Since its first in human application in 2010, 26 the device demonstrated good outcomes in reducing MR along with safety in patients with DMR. 27 The TACT trial (Transapical Chordae Tendinae, NCT01777815) was the first prospective, multicenter, single arm study designed to evaluate the safety profile and efficacy of Neochord DS 1000. 28 Thirty patients with severe MR due to isolated posterior prolapse scheduled for off‐pump transapical implantation of neo‐chordae were included between 2009 and 2014. Acute procedural success, defined as the placement of at least 1 pair of artificial chords and reduction of MR from 3+ or 4+ to at least 2+ was achieved in 86.7% of patients.

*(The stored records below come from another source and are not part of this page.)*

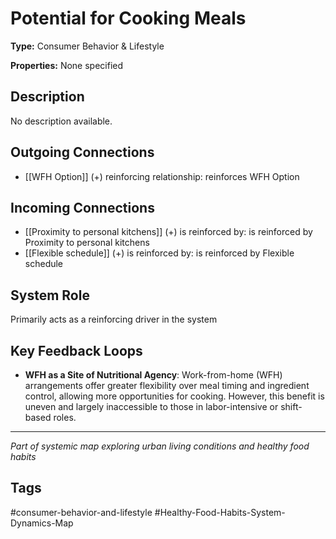 # Potential for Cooking Meals

**Type:** Consumer Behavior & Lifestyle

**Properties:** None specified

## Description
No description available.

## Outgoing Connections
- [[WFH Option]] (+) reinforcing relationship: reinforces WFH Option

## Incoming Connections
- [[Proximity to personal kitchens]] (+) is reinforced by: is reinforced by Proximity to personal kitchens
- [[Flexible schedule]] (+) is reinforced by: is reinforced by Flexible schedule

## System Role
Primarily acts as a reinforcing driver in the system

## Key Feedback Loops
- **WFH as a Site of Nutritional Agency**: Work-from-home (WFH) arrangements offer greater flexibility over meal timing and ingredient control, allowing more opportunities for cooking. However, this benefit is uneven and largely inaccessible to those in labor-intensive or shift-based roles.

---
*Part of systemic map exploring urban living conditions and healthy food habits*

## Tags
#consumer-behavior-and-lifestyle #Healthy-Food-Habits-System-Dynamics-Map
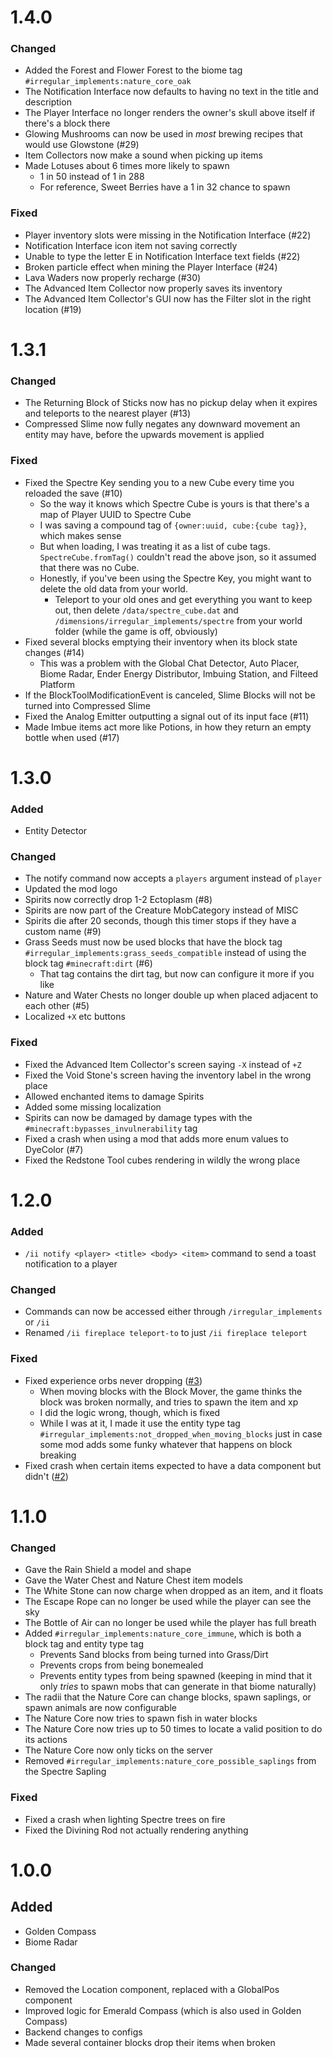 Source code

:# 1.4.0

### Changed

- Added the Forest and Flower Forest to the biome tag `#irregular_implements:nature_core_oak`
- The Notification Interface now defaults to having no text in the title and description
- The Player Interface no longer renders the owner's skull above itself if there's a block there
- Glowing Mushrooms can now be used in _most_ brewing recipes that would use Glowstone (#29)
- Item Collectors now make a sound when picking up items
- Made Lotuses about 6 times more likely to spawn 
  - 1 in 50 instead of 1 in 288
  - For reference, Sweet Berries have a 1 in 32 chance to spawn

### Fixed

- Player inventory slots were missing in the Notification Interface (#22)
- Notification Interface icon item not saving correctly
- Unable to type the letter E in Notification Interface text fields (#22)
- Broken particle effect when mining the Player Interface (#24)
- Lava Waders now properly recharge (#30)
- The Advanced Item Collector now properly saves its inventory
- The Advanced Item Collector's GUI now has the Filter slot in the right location (#19)

# 1.3.1

### Changed

- The Returning Block of Sticks now has no pickup delay when it expires and teleports to the nearest player (#13)
- Compressed Slime now fully negates any downward movement an entity may have, before the upwards movement is applied

### Fixed

- Fixed the Spectre Key sending you to a new Cube every time you reloaded the save (#10)
	- So the way it knows which Spectre Cube is yours is that there's a map of Player UUID to Spectre Cube
	- I was saving a compound tag of `{owner:uuid, cube:{cube tag}}`, which makes sense
	- But when loading, I was treating it as a list of cube tags. `SpectreCube.fromTag()` couldn't read the above json, so it assumed that there was no Cube.
	- Honestly, if you've been using the Spectre Key, you might want to delete the old data from your world.
		- Teleport to your old ones and get everything you want to keep out, then delete `/data/spectre_cube.dat` and `/dimensions/irregular_implements/spectre` from your world folder (while the game is off, obviously)
- Fixed several blocks emptying their inventory when its block state changes (#14)
	- This was a problem with the Global Chat Detector, Auto Placer, Biome Radar, Ender Energy Distributor, Imbuing Station, and Filteed Platform
- If the BlockToolModificationEvent is canceled, Slime Blocks will not be turned into Compressed Slime
- Fixed the Analog Emitter outputting a signal out of its input face (#11)
- Made Imbue items act more like Potions, in how they return an empty bottle when used (#17)

# 1.3.0

### Added

- Entity Detector

### Changed

- The notify command now accepts a `players` argument instead of `player`
- Updated the mod logo
- Spirits now correctly drop 1-2 Ectoplasm (#8)
- Spirits are now part of the Creature MobCategory instead of MISC
- Spirits die after 20 seconds, though this timer stops if they have a custom name (#9)
- Grass Seeds must now be used blocks that have the block tag `#irregular_implements:grass_seeds_compatible` instead of using the block tag `#minecraft:dirt` (#6)
	- That tag contains the dirt tag, but now can configure it more if you like
- Nature and Water Chests no longer double up when placed adjacent to each other (#5)
- Localized `+X` etc buttons

### Fixed

- Fixed the Advanced Item Collector's screen saying `-X` instead of `+Z`
- Fixed the Void Stone's screen having the inventory label in the wrong place
- Allowed enchanted items to damage Spirits
- Added some missing localization
- Spirits can now be damaged by damage types with the `#minecraft:bypasses_invulnerability` tag
- Fixed a crash when using a mod that adds more enum values to DyeColor (#7)
- Fixed the Redstone Tool cubes rendering in wildly the wrong place

# 1.2.0

### Added

- `/ii notify <player> <title> <body> <item>` command to send a toast notification to a player

### Changed

- Commands can now be accessed either through `/irregular_implements` or `/ii`
- Renamed `/ii fireplace teleport-to` to just `/ii fireplace teleport`

### Fixed

- Fixed experience orbs never dropping ([#3](https://github.com/Berry-Club/Irregular-Implements/issues/3))
	- When moving blocks with the Block Mover, the game thinks the block was broken normally, and tries to spawn the item and xp
	- I did the logic wrong, though, which is fixed
	- While I was at it, I made it use the entity type tag `#irregular_implements:not_dropped_when_moving_blocks` just in case some mod adds some funky whatever that happens on block breaking
- Fixed crash when certain items expected to have a data component but didn't ([#2](https://github.com/Berry-Club/Irregular-Implements/issues/2))

# 1.1.0

### Changed

- Gave the Rain Shield a model and shape
- Gave the Water Chest and Nature Chest item models
- The White Stone can now charge when dropped as an item, and it floats
- The Escape Rope can no longer be used while the player can see the sky
- The Bottle of Air can no longer be used while the player has full breath
- Added `#irregular_implements:nature_core_immune`, which is both a block tag and entity type tag
	- Prevents Sand blocks from being turned into Grass/Dirt
	- Prevents crops from being bonemealed
	- Prevents entity types from being spawned (keeping in mind that it only *tries* to spawn mobs that can generate in that biome naturally)
- The radii that the Nature Core can change blocks, spawn saplings, or spawn animals are now configurable
- The Nature Core now tries to spawn fish in water blocks
- The Nature Core now tries up to 50 times to locate a valid position to do its actions
- The Nature Core now only ticks on the server
- Removed `#irregular_implements:nature_core_possible_saplings` from the Spectre Sapling

### Fixed

- Fixed a crash when lighting Spectre trees on fire
- Fixed the Divining Rod not actually rendering anything

# 1.0.0

## Added

- Golden Compass
- Biome Radar

### Changed

- Removed the Location component, replaced with a GlobalPos component
- Improved logic for Emerald Compass (which is also used in Golden Compass)
- Backend changes to configs
- Made several container blocks drop their items when broken
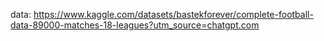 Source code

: 
data: https://www.kaggle.com/datasets/bastekforever/complete-football-data-89000-matches-18-leagues?utm_source=chatgpt.com 
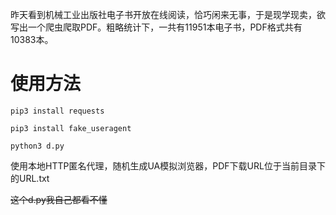 昨天看到机械工业出版社电子书开放在线阅读，恰巧闲来无事，于是现学现卖，欲写出一个爬虫爬取PDF。粗略统计下，一共有11951本电子书，PDF格式共有10383本。
# 使用方法
`pip3 install requests`

`pip3 install fake_useragent`

`python3 d.py`

使用本地HTTP匿名代理，随机生成UA模拟浏览器，PDF下载URL位于当前目录下的URL.txt

~~这个d.py我自己都看不懂~~ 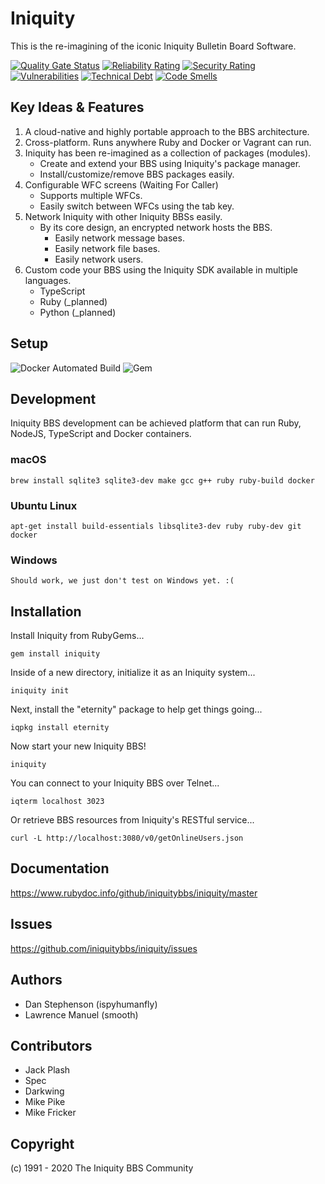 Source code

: # Iniquity

This is the re-imagining of the iconic Iniquity Bulletin Board Software.

[![Quality Gate Status](https://sonarcloud.io/api/project_badges/measure?project=iniquitybbs_iniquity&metric=alert_status)](https://sonarcloud.io/dashboard?id=iniquitybbs_iniquity)
[![Reliability Rating](https://sonarcloud.io/api/project_badges/measure?project=iniquitybbs_iniquity&metric=reliability_rating)](https://sonarcloud.io/dashboard?id=iniquitybbs_iniquity)
[![Security Rating](https://sonarcloud.io/api/project_badges/measure?project=iniquitybbs_iniquity&metric=security_rating)](https://sonarcloud.io/dashboard?id=iniquitybbs_iniquity)
[![Vulnerabilities](https://sonarcloud.io/api/project_badges/measure?project=iniquitybbs_iniquity&metric=vulnerabilities)](https://sonarcloud.io/dashboard?id=iniquitybbs_iniquity)
[![Technical Debt](https://sonarcloud.io/api/project_badges/measure?project=iniquitybbs_iniquity&metric=sqale_index)](https://sonarcloud.io/dashboard?id=iniquitybbs_iniquity)
[![Code Smells](https://sonarcloud.io/api/project_badges/measure?project=iniquitybbs_iniquity&metric=code_smells)](https://sonarcloud.io/dashboard?id=iniquitybbs_iniquity)

## Key Ideas & Features

1. A cloud-native and highly portable approach to the BBS architecture.
2. Cross-platform. Runs anywhere Ruby and Docker or Vagrant can run.
3. Iniquity has been re-imagined as a collection of packages (modules).
    - Create and extend your BBS using Iniquity's package manager.
    - Install/customize/remove BBS packages easily.
4. Configurable WFC screens (Waiting For Caller)
    - Supports multiple WFCs.
    - Easily switch between WFCs using the tab key.
5. Network Iniquity with other Iniquity BBSs easily.
    - By its core design, an encrypted network hosts the BBS.
        - Easily network message bases.
        - Easily network file bases.
        - Easily network users.
6. Custom code your BBS using the Iniquity SDK available in multiple languages.
    - TypeScript
    - Ruby (_planned)
    - Python (_planned)

## Setup

![Docker Automated Build](https://img.shields.io/docker/automated/iniquitybbs/iniquity)
![Gem](https://img.shields.io/gem/v/iniquity)

## Development

Iniquity BBS development can be achieved platform that can run Ruby, NodeJS, TypeScript and Docker containers.

### macOS

    brew install sqlite3 sqlite3-dev make gcc g++ ruby ruby-build docker

### Ubuntu Linux

    apt-get install build-essentials libsqlite3-dev ruby ruby-dev git docker

### Windows

    Should work, we just don't test on Windows yet. :(

## Installation

Install Iniquity from RubyGems...

    gem install iniquity

Inside of a new directory, initialize it as an Iniquity system...

    iniquity init

Next, install the "eternity" package to help get things going...

    iqpkg install eternity

Now start your new Iniquity BBS!

    iniquity

You can connect to your Iniquity BBS over Telnet...

    iqterm localhost 3023

Or retrieve BBS resources from Iniquity's RESTful service...

    curl -L http://localhost:3080/v0/getOnlineUsers.json

## Documentation

<https://www.rubydoc.info/github/iniquitybbs/iniquity/master>

## Issues

<https://github.com/iniquitybbs/iniquity/issues>

## Authors

* Dan Stephenson (ispyhumanfly)
* Lawrence Manuel (smooth)

## Contributors

* Jack Plash
* Spec
* Darkwing
* Mike Pike
* Mike Fricker

## Copyright

(c) 1991 - 2020 The Iniquity BBS Community
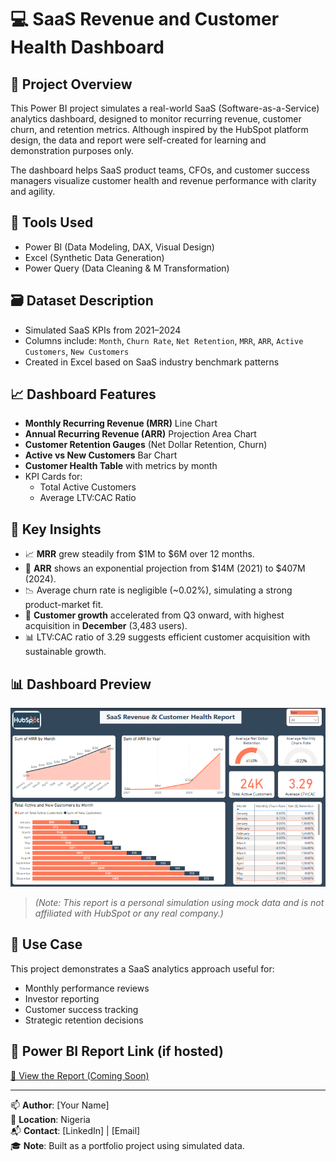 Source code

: # 💻 SaaS Revenue and Customer Health Dashboard

## 📌 Project Overview
This Power BI project simulates a real-world SaaS (Software-as-a-Service) analytics dashboard, designed to monitor recurring revenue, customer churn, and retention metrics. Although inspired by the HubSpot platform design, the data and report were self-created for learning and demonstration purposes only.

The dashboard helps SaaS product teams, CFOs, and customer success managers visualize customer health and revenue performance with clarity and agility.

## 🧰 Tools Used
- Power BI (Data Modeling, DAX, Visual Design)
- Excel (Synthetic Data Generation)
- Power Query (Data Cleaning & M Transformation)

## 🗃 Dataset Description
- Simulated SaaS KPIs from 2021–2024
- Columns include: `Month`, `Churn Rate`, `Net Retention`, `MRR`, `ARR`, `Active Customers`, `New Customers`
- Created in Excel based on SaaS industry benchmark patterns

## 📈 Dashboard Features
- **Monthly Recurring Revenue (MRR)** Line Chart
- **Annual Recurring Revenue (ARR)** Projection Area Chart
- **Customer Retention Gauges** (Net Dollar Retention, Churn)
- **Active vs New Customers** Bar Chart
- **Customer Health Table** with metrics by month
- KPI Cards for:
  - Total Active Customers
  - Average LTV:CAC Ratio

## 🧠 Key Insights
- 📈 **MRR** grew steadily from $1M to $6M over 12 months.
- 🔮 **ARR** shows an exponential projection from $14M (2021) to $407M (2024).
- 📉 Average churn rate is negligible (~0.02%), simulating a strong product-market fit.
- 🧲 **Customer growth** accelerated from Q3 onward, with highest acquisition in **December** (3,483 users).
- 📊 LTV:CAC ratio of 3.29 suggests efficient customer acquisition with sustainable growth.

## 📊 Dashboard Preview

![SaaS Dashboard Preview](../assets/saas_dashboard.png)

> *(Note: This report is a personal simulation using mock data and is not affiliated with HubSpot or any real company.)*

## 💼 Use Case
This project demonstrates a SaaS analytics approach useful for:
- Monthly performance reviews
- Investor reporting
- Customer success tracking
- Strategic retention decisions

## 🔗 Power BI Report Link (if hosted)
[🔗 View the Report (Coming Soon)](#)

---

📫 **Author**: [Your Name]  
📍 **Location**: Nigeria  
📬 **Contact**: [LinkedIn] | [Email]  
🎓 **Note**: Built as a portfolio project using simulated data.

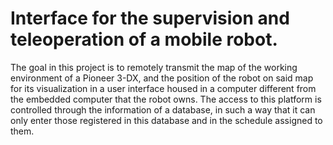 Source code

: # Interface for the supervision and teleoperation of a mobile robot.

The goal in this project is to remotely transmit the map of the working environment of a Pioneer 3-DX, and the position of the robot on said map for its visualization in a user interface housed in a computer different from the embedded computer that the robot owns. The access to this platform is controlled through the information of a database, in such a way that it can only enter those registered in this database and in the schedule assigned to them.
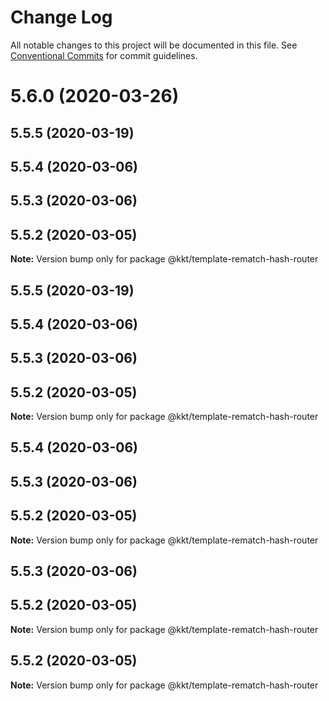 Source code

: # Change Log

All notable changes to this project will be documented in this file.
See [Conventional Commits](https://conventionalcommits.org) for commit guidelines.

# 5.6.0 (2020-03-26)



## 5.5.5 (2020-03-19)



## 5.5.4 (2020-03-06)



## 5.5.3 (2020-03-06)



## 5.5.2 (2020-03-05)

**Note:** Version bump only for package @kkt/template-rematch-hash-router





## 5.5.5 (2020-03-19)



## 5.5.4 (2020-03-06)



## 5.5.3 (2020-03-06)



## 5.5.2 (2020-03-05)

**Note:** Version bump only for package @kkt/template-rematch-hash-router





## 5.5.4 (2020-03-06)



## 5.5.3 (2020-03-06)



## 5.5.2 (2020-03-05)

**Note:** Version bump only for package @kkt/template-rematch-hash-router





## 5.5.3 (2020-03-06)



## 5.5.2 (2020-03-05)

**Note:** Version bump only for package @kkt/template-rematch-hash-router





## 5.5.2 (2020-03-05)

**Note:** Version bump only for package @kkt/template-rematch-hash-router
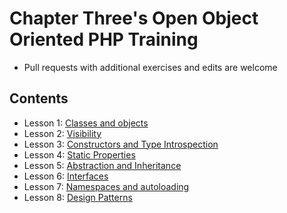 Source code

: # Chapter Three's Open Object Oriented PHP Training
- Pull requests with additional exercises and edits are welcome


Contents
--------

-  Lesson 1: [Classes and objects](1.md)
-  Lesson 2: [Visibility](2.md)
-  Lesson 3: [Constructors and Type Introspection](3.md)
-  Lesson 4: [Static Properties](4.md)
-  Lesson 5: [Abstraction and Inheritance](5.md)
-  Lesson 6: [Interfaces](6.md)
-  Lesson 7: [Namespaces and autoloading](7.md)
-  Lesson 8: [Design Patterns](7.md)
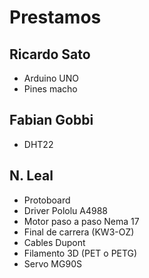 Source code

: # Prestamos

## Ricardo Sato

- Arduino UNO
- Pines macho

## Fabian Gobbi

- DHT22

## N. Leal

- Protoboard
- Driver Pololu A4988
- Motor paso a paso Nema 17
- Final de carrera (KW3-OZ)
- Cables Dupont
- Filamento 3D (PET o PETG)
- Servo MG90S
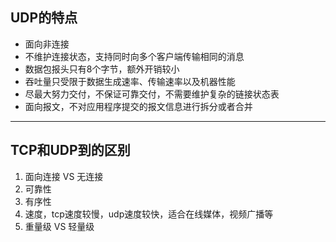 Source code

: ## UDP的特点

+ 面向非连接
+ 不维护连接状态，支持同时向多个客户端传输相同的消息
+ 数据包报头只有8个字节，额外开销较小
+ 吞吐量只受限于数据生成速率、传输速率以及机器性能
+ 尽最大努力交付，不保证可靠交付，不需要维护复杂的链接状态表
+ 面向报文，不对应用程序提交的报文信息进行拆分或者合并

***

## TCP和UDP到的区别

1. 面向连接 VS 无连接
2. 可靠性
3. 有序性
4. 速度，tcp速度较慢，udp速度较快，适合在线媒体，视频广播等
5. 重量级 VS 轻量级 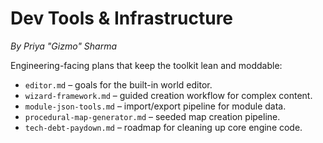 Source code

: # Dev Tools & Infrastructure

*By Priya "Gizmo" Sharma*

Engineering-facing plans that keep the toolkit lean and moddable:

- `editor.md` – goals for the built-in world editor.
- `wizard-framework.md` – guided creation workflow for complex content.
- `module-json-tools.md` – import/export pipeline for module data.
- `procedural-map-generator.md` – seeded map creation pipeline.
- `tech-debt-paydown.md` – roadmap for cleaning up core engine code.
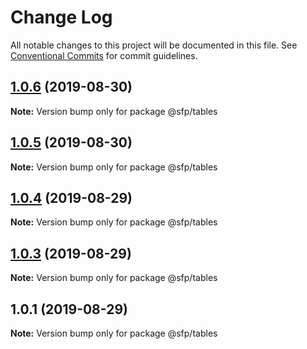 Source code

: # Change Log

All notable changes to this project will be documented in this file.
See [Conventional Commits](https://conventionalcommits.org) for commit guidelines.

## [1.0.6](https://github.com/sandrafp/app-react-doc/compare/@sfp/tables@1.0.5...@sfp/tables@1.0.6) (2019-08-30)

**Note:** Version bump only for package @sfp/tables





## [1.0.5](https://github.com/sandrafp/app-react-doc/compare/@sfp/tables@1.0.4...@sfp/tables@1.0.5) (2019-08-30)

**Note:** Version bump only for package @sfp/tables





## [1.0.4](https://github.com/sandrafp/app-react-doc/compare/@sfp/tables@1.0.3...@sfp/tables@1.0.4) (2019-08-29)

**Note:** Version bump only for package @sfp/tables





## [1.0.3](https://github.com/sandrafp/app-react-doc/compare/@sfp/tables@1.0.1...@sfp/tables@1.0.3) (2019-08-29)

**Note:** Version bump only for package @sfp/tables





## 1.0.1 (2019-08-29)

**Note:** Version bump only for package @sfp/tables
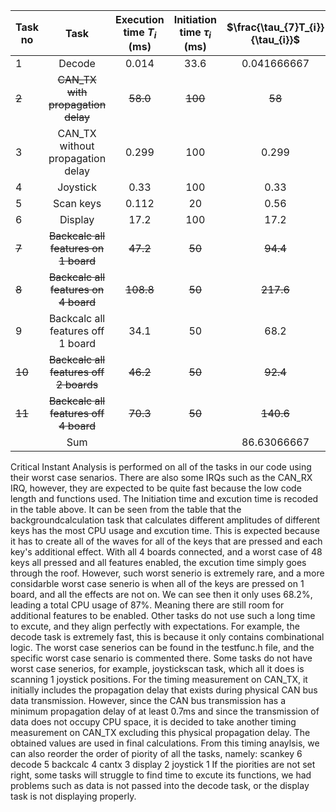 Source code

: |Task no|Task|Execution time $T_{i}$ (ms)|Initiation time $\tau_{i}$ (ms)|$\frac{\tau_{7}T_{i}}{\tau_{i}}$|$\frac{T_{i}}{\tau_{i}}$|
| -------- | :--------: | :-------: | :--------: | :--------: | :--------: |
|1|Decode|0.014|33.6|0.041666667|0.04%|
|~~2~~|~~CAN_TX with propagation delay~~|~~58.0~~|~~100~~|~~58~~|~~58.00%~~|
|3|CAN_TX without propagation delay|0.299|100|0.299|29.9%|
|4|Joystick|0.33|100|0.33|0.33%|
|5|Scan keys|0.112|20|0.56|0.56%|
|6|Display|17.2|100|17.2|17.2%|
|~~7~~|~~Backcalc all features on 1 board~~|~~47.2~~|~~50~~|~~94.4~~|~~94.4%~~|
|~~8~~|~~Backcalc all features on 4 board~~|~~108.8~~|~~50~~|~~217.6~~|~~217.6%~~|
|9|Backcalc all features off 1 board|34.1|50|68.2|68.2%|
|~~10~~|~~Backcalc all features off 2 boards~~|~~46.2~~|~~50~~|~~92.4~~|~~92.4%~~|
|~~11~~|~~Backcalc all features off 4 board~~|~~70.3~~|~~50~~|~~140.6~~|~~140.6%~~|
| |Sum| | |86.63066667|87%

Critical Instant Analysis is performed on all of the tasks in our code using their worst case senarios. There are also some IRQs such as the CAN_RX IRQ, however, they are expected to be quite fast because the low code length and functions used. The Initiation time and excution time is recoded in the table above. 
It can be seen from the table that the backgroundcalculation task that calculates different amplitudes of different keys has the most CPU usage and excution time. This is expected because it has to create all of the waves for all of the keys that are pressed and each key's additional effect. With all 4 boards connected, and a worst case of 48 keys all pressed and all features enabled, the excution time simply goes through the roof. However, such worst senerio is extremely rare, and a more considarble worst case senerio is when all of the keys are pressed on 1 board, and all the effects are not on. We can see then it only uses 68.2%, leading a total CPU usage of 87%. Meaning there are still room for additional features to be enabled.
Other tasks do not use such a long time to excute, and they align perfectly with expectations. For example, the decode task is extremely fast, this is because it only contains combinational logic. The worst case senerios can be found in the testfunc.h file, and the specific worst case senario is commented there. Some tasks do not have worst case senerios, for example, joystickscan task, which all it does is scanning 1 joystick positions.
For the timing measurement on CAN_TX, it initially includes the propagation delay that exists during physical CAN bus data transmission. However, since the CAN bus transmission has a minimum propagation delay of at least 0.7ms and since the transmission of data does not occupy CPU space, it is decided to take another timing measurement on CAN_TX excluding this physical propagation delay. The obtained values are used in final calculations. 
From this timing anaylsis, we can also reorder the order of piority of all the tasks, namely:
scankey 6 decode 5 backcalc 4 cantx 3 display 2 joystick 1
If the piorities are not set right, some tasks will struggle to find time to excute its functions, we had problems such as data is not passed into the decode task, or the display task is not displaying properly.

The procedure was technically safe and feasible and yields further potential for improvement of efficacy and durability. 29 Of six patients initially enrolled in the early experience of the TACT trial at Leipzig‐Heart Center, 3 of them reached a 5‐year follow‐up showing up to mild‐to‐moderate MR and good clinical condition. In these patients, a trend toward reverse remodeling of the left ventricle and no increase in mitral annular dilatation was observed. 29

A single‐center experience (144 patients) reports early procedural success of 98.6%, early mortality of 1.4%, and patient success (composite endpoint: MR ≤ 2 and freedom from reoperation) of 89% at 1 year. 25 A multicenter European study published in 2018 enrolling 213 patients reported an excellent procedural success rate. Procedural success was achieved in 206 (96.7%) patients, at 1‐year follow‐up, overall survival was 98%± 1% and composite endpoint was achieved in 84%±2.5% for the overall population. 30

Recently, a new report on Neochord implantation midterm outcomes was published by our Group, 31 demonstrating good clinical and echocardiographic results up to 3‐year follow‐up.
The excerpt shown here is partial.